Chegou a hora de voltar às urnas. Quatro anos depois da última eleição nacional, mais de 156 milhões de brasileiros estão aptos a indicar quem gostariam que fossem seus representantes nos cargos de presidente, governador, senador, deputado federal e estadual. Em Caxias do Sul, segundo maior colégio eleitoral do Estado, são 343.453 eleitores. Destes 10,36% têm direito ao voto facultativo. São adolescentes com 16 e 17 anos, idosos com mais de 70 anos e analfabetos.
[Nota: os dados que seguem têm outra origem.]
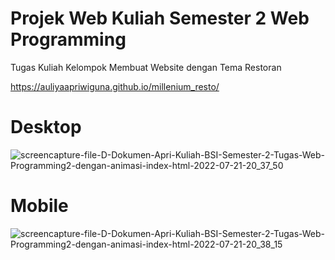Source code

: # Projek Web Kuliah Semester 2 Web Programming

Tugas Kuliah Kelompok Membuat Website dengan Tema Restoran

https://auliyaapriwiguna.github.io/millenium_resto/

# Desktop
![screencapture-file-D-Dokumen-Apri-Kuliah-BSI-Semester-2-Tugas-Web-Programming2-dengan-animasi-index-html-2022-07-21-20_37_50](https://user-images.githubusercontent.com/45688720/180227822-e9d8d544-ddae-49a6-8b8e-bbf32f720b86.png)

# Mobile
![screencapture-file-D-Dokumen-Apri-Kuliah-BSI-Semester-2-Tugas-Web-Programming2-dengan-animasi-index-html-2022-07-21-20_38_15](https://user-images.githubusercontent.com/45688720/180227855-43cf926a-4e65-40cf-8105-3dba42402a43.png)


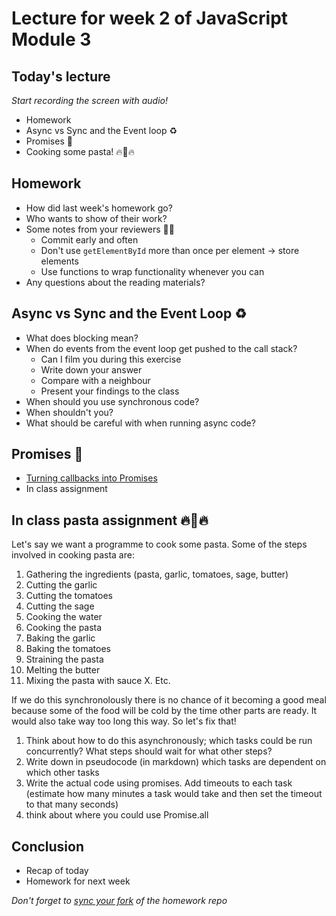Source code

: # Lecture for week 2 of JavaScript Module 3

## Today's lecture
*Start recording the screen with audio!*
* Homework
* Async vs Sync and the Event loop ♻️
* Promises 💍
* Cooking some pasta! 🔥🍝🔥

## Homework
* How did last week's homework go?
* Who wants to show of their work?
* Some notes from your reviewers 👨‍🏫
    - Commit early and often
    - Don't use `getElementById` more than once per element -> store elements
    - Use functions to wrap functionality whenever you can
* Any questions about the reading materials?

## Async vs Sync and the Event Loop ♻️
* What does blocking mean?
* When do events from the event loop get pushed to the call stack?
    - Can I film you during this exercise
    - Write down your answer
    - Compare with a neighbour
    - Present your findings to the class
* When should you use synchronous code?
* When shouldn't you?
* What should be careful with when running async code?

## Promises 💍
* [Turning callbacks into Promises](https://codepen.io/Razpudding/pen/vrgKmR)
* In class assignment

## In class pasta assignment 🔥🍝🔥
Let's say we want a programme to cook some pasta. Some of the steps involved in cooking pasta are:
1. Gathering the ingredients (pasta, garlic, tomatoes, sage, butter)
2. Cutting the garlic
3. Cutting the tomatoes
4. Cutting the sage
4. Cooking the water
5. Cooking the pasta
6. Baking the garlic
6. Baking the tomatoes
7. Straining the pasta
8. Melting the butter
6. Mixing the pasta with sauce
X. Etc.

If we do this synchronolously there is no chance of it becoming a good meal because some of the food will be cold by the time other parts are ready. It would also take way too long this way. So let's fix that!
1. Think about how to do this asynchronously; which tasks could be run concurrently? What steps should wait for what other steps?
2. Write down in pseudocode (in markdown) which tasks are dependent on which other tasks
3. Write the actual code using promises. Add timeouts to each task (estimate how many minutes a task would take and then set the timeout to that many seconds)
4. think about where you could use Promise.all

## Conclusion
* Recap of today
* Homework for next week

*Don't forget to [sync your fork](https://gist.github.com/remarcmij/63c6bd072a6682dd716af4c14aaa3227) of the homework repo*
No entanto, o convite da democracia é aceito por milhares deles que fazem questão de se deslocar à seção eleitoral independente de não terem o dever de votar. São jovens motivados pela curiosidade da primeira vez, idosos com a oportunidade de serem notados e pessoas com deficiência (PCD's) que se manifestam para que a acessibilidade, garantida em dias de votação, seja um direito respeitado diariamente.
O voto da experiência
Quando Olga Gentil Zolet Zanella nasceu, em 1º de junho de 1920 as mulheres ainda não tinham direito a voto. Foi só 12 anos depois, em 24 de fevereiro de 1932, depois do então presidente Getúlio Vargas instituir o Código Eleitoral, que as mulheres passaram a exercer o direito de votar e serem votadas. Dona Olga não lembra da primeira vez que votou e ainda era uma criança quando as mulheres ficavam de fora das decisões políticas, mas recorda de um episódio da década de 1940 quando saiu de Antônio Prado, sua cidade natal, para votar ao lado da família em Caxias.
— Foi quando o Enrico Gaspar Dutra se elegeu. Fui visitar meus pais em Antônio Prado e a enchente fez o rio subir muito. Naquela época era por balsa, pegamos um barquinho para conseguir sair de lá e votar em Caxias — lembrou.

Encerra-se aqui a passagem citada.